I like to think that I would have rushed into that shower to help that boy. Or called the police. Or both. It's too easy for me to ponder the issue when I didn't face it. Yet I do know for certain that I only rarely speak to children I don't know, and when I do, I usually encounter reflexive defensiveness rather than the curious wonder I think I always projected in my youth. I can't recall being warned often, or at all, about not talking to strangers. Maybe my parents gave me the standard talk about not going away with people I didn't know. If so, it had no impact on my view of adults. I think I was so flattered by their attention and so eager to learn from them that I wouldn't have recoiled if one spoke to me, rubbed my head, or gave me a smile.

I wouldn't want to grow up today.

Friday, November 11, 2011

Laudat venales qui vult extrudere merces

A good number of years ago I was part of a group making a hiring decision.

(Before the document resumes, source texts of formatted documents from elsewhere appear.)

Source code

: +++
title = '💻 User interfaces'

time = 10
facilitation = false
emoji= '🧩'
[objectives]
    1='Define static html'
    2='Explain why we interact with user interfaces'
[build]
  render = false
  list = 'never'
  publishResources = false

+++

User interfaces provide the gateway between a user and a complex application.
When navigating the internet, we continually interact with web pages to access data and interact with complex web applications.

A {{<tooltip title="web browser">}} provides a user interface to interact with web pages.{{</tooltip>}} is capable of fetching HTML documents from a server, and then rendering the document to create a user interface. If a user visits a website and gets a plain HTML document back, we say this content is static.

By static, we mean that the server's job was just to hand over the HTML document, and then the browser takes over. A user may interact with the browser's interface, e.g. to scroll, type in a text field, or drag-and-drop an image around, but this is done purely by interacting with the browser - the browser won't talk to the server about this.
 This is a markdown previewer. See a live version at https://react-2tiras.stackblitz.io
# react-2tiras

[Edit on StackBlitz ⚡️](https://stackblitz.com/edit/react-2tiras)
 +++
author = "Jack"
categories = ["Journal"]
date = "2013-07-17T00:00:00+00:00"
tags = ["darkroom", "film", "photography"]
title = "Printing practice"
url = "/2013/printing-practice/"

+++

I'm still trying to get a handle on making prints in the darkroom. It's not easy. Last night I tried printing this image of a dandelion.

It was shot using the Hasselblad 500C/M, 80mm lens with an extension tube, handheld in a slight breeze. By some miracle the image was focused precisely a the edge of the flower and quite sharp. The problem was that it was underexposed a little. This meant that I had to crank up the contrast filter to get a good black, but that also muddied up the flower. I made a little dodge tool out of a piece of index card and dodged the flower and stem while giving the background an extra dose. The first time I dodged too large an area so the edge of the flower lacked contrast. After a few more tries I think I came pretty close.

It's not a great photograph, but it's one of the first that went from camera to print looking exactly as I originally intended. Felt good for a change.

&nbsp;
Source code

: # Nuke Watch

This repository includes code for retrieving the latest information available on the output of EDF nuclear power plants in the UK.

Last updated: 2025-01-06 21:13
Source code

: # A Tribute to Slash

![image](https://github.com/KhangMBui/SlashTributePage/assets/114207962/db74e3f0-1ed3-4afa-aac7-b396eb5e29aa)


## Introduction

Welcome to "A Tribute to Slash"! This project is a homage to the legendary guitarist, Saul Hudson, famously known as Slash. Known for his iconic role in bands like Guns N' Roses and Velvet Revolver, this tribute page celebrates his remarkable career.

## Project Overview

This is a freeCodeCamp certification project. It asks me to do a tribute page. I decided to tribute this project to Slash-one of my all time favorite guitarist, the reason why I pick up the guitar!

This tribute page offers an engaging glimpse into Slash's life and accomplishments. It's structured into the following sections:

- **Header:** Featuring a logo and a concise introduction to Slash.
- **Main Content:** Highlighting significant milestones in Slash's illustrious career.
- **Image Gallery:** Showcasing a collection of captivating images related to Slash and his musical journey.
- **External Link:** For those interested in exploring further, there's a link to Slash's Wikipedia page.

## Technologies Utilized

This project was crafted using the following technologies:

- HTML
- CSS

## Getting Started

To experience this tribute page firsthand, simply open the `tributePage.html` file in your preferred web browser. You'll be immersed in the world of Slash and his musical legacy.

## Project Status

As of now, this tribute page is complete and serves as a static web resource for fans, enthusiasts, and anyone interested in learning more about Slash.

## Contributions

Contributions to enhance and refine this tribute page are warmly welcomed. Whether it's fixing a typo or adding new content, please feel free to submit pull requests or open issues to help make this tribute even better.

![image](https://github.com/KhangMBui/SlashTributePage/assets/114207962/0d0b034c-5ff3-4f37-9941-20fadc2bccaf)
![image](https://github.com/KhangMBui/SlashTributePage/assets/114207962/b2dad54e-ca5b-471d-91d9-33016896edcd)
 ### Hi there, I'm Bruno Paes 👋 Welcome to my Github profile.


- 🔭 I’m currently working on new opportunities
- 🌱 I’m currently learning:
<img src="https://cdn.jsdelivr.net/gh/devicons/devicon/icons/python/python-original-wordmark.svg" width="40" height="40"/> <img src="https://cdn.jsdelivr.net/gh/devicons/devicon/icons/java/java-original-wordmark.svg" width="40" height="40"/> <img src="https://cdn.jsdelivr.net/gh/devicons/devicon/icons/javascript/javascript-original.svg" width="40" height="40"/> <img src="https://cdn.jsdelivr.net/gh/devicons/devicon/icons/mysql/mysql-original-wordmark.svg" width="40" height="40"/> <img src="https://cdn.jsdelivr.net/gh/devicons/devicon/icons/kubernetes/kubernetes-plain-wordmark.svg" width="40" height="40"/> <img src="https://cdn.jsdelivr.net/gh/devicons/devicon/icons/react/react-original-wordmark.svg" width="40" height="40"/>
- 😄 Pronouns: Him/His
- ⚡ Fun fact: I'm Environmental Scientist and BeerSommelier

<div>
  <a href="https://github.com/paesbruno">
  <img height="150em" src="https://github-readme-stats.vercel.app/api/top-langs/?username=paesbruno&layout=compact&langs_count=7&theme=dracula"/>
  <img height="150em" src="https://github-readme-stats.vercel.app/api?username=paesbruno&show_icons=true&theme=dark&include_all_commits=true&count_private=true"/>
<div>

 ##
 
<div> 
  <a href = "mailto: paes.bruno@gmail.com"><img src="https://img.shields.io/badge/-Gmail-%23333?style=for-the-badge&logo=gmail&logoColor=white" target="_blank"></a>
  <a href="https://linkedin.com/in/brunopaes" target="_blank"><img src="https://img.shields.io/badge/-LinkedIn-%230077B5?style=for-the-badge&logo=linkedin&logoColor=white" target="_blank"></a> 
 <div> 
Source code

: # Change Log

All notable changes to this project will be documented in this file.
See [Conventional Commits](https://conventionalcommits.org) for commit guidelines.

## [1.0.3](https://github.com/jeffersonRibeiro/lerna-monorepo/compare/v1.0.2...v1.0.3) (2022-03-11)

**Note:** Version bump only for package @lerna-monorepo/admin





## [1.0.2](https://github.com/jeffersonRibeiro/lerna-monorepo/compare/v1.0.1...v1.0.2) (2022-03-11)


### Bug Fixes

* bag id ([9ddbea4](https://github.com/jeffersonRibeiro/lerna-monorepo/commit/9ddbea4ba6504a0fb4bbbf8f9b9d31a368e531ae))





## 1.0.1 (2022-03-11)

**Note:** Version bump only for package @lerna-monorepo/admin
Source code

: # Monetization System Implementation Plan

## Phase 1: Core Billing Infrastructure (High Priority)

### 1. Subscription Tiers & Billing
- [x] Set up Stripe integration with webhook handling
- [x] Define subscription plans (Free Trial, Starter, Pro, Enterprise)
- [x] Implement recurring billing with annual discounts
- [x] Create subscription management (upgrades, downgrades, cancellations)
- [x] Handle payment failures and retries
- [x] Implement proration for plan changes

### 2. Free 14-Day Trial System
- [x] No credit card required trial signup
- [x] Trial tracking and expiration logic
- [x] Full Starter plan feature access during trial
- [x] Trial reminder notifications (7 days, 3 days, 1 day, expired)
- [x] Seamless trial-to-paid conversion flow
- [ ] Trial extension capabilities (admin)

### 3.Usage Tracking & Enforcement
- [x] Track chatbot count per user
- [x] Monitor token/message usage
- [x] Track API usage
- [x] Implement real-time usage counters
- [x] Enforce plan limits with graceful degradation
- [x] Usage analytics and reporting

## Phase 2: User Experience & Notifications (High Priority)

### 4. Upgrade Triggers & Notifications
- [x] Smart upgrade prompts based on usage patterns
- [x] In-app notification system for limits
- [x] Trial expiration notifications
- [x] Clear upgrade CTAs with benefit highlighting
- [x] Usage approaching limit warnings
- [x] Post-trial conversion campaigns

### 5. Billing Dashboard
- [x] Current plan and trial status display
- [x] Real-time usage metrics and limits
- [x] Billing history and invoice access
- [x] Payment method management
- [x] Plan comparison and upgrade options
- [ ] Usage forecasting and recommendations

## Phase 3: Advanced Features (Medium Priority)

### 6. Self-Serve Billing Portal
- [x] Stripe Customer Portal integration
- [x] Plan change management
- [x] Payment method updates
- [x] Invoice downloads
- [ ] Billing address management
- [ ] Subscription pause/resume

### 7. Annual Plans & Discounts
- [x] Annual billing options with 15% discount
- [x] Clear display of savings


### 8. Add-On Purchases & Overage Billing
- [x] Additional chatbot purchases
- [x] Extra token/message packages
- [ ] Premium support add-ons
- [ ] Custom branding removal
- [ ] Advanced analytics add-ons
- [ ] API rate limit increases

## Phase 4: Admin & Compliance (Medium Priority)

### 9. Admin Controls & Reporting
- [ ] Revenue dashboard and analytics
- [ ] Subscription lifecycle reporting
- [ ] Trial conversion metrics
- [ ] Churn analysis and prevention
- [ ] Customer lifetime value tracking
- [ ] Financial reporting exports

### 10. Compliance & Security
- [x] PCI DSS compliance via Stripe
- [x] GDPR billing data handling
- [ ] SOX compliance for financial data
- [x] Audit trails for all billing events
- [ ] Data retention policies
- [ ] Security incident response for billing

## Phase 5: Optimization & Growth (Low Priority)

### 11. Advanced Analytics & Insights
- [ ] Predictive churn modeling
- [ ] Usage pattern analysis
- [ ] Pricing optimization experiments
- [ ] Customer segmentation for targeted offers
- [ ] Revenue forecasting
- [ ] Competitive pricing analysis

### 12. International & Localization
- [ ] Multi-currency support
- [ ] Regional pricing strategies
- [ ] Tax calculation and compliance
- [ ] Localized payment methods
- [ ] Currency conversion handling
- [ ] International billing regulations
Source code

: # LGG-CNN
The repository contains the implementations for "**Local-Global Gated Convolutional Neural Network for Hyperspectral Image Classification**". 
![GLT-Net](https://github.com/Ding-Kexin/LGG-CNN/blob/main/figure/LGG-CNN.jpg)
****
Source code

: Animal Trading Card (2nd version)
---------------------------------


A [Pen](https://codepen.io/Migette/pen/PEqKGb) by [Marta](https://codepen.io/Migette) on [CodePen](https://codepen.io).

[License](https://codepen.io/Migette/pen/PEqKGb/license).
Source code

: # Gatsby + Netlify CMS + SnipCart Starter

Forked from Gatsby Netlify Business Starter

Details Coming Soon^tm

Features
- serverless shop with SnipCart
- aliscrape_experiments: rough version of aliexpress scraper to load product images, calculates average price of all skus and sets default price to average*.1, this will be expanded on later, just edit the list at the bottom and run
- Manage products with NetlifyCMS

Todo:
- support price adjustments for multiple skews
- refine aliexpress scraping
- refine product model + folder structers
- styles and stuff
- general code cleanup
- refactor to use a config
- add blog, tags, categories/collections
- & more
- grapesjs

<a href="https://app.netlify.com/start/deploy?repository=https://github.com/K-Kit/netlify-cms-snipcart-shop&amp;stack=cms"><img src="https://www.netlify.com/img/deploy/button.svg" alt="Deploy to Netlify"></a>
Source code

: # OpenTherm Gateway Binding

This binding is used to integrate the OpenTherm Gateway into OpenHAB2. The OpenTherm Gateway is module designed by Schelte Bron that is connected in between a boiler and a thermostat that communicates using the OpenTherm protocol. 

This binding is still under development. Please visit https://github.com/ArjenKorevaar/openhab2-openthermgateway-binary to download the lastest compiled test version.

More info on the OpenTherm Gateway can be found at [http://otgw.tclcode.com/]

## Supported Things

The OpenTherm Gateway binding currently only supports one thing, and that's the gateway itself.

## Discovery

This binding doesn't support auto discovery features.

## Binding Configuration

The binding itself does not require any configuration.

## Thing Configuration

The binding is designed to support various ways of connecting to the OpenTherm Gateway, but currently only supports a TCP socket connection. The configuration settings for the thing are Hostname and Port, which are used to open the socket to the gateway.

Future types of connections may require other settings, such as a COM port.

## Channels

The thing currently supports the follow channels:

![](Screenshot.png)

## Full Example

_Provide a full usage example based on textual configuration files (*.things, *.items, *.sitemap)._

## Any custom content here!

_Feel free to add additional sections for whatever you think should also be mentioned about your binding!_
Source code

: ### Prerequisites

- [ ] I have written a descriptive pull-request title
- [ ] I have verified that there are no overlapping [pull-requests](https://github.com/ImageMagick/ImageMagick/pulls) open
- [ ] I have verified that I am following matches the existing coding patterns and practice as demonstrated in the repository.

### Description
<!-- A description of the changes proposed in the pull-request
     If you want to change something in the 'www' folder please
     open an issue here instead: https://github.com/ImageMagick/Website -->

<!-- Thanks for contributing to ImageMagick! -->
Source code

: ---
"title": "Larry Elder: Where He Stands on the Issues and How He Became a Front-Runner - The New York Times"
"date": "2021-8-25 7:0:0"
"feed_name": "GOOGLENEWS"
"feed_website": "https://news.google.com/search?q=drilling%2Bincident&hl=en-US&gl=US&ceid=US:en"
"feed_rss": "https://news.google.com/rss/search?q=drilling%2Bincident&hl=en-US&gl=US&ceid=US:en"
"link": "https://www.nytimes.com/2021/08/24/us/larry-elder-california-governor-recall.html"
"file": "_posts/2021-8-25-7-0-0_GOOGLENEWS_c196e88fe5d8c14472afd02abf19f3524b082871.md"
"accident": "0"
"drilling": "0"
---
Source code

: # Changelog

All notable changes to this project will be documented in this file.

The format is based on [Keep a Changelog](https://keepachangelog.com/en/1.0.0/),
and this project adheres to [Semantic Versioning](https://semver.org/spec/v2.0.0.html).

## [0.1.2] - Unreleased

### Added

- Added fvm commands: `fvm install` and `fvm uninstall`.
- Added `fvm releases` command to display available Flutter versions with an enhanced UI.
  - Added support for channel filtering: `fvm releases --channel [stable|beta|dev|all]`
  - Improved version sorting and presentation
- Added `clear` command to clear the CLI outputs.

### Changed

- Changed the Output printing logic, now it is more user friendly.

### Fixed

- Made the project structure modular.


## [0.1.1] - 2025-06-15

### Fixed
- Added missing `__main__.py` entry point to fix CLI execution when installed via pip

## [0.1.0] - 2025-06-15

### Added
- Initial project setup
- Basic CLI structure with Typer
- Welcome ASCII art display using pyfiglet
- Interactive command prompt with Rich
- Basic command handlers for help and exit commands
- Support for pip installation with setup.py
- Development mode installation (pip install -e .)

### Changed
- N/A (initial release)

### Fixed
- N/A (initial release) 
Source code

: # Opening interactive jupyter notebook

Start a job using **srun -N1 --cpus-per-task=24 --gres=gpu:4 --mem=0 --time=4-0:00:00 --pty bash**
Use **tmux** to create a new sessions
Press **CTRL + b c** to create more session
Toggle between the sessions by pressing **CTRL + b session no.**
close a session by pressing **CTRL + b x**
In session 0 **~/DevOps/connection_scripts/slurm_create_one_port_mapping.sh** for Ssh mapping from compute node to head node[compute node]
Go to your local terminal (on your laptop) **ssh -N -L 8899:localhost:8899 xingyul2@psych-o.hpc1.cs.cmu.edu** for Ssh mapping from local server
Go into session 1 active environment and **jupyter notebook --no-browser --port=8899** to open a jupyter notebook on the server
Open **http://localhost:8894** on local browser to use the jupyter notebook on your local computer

The choice came down to a few applicants we interviewed in person. One we could scratch because his written application had fooled us; he was clueless in person. But we had a very difficult time choosing from the others. As I believe is bound to happen in these group decisions, each of our intuitions made our decisions for us. Only then the reasonable parts of our mind began to concoct a story to justify our intuitive reaction.

One of the people I liked most was distrusted by another of our group. She said this applicant had too often been vouching for his own integrity and honesty. At the time, this was a new one on me. I couldn't see a problem. All these years later, though, I know I would react just as my colleague did.

Unlike my colleague -- who carried her point in the discussion -- I hadn't been fooled enough yet by people who talked themselves up. The honest person knows how difficult it is to be honest. He or she realizes that dishonor and disgrace, at least in our own minds, are but a single moment's lapse away should we misbehave. Telling someone you're honest is to spout words you may quickly have to eat.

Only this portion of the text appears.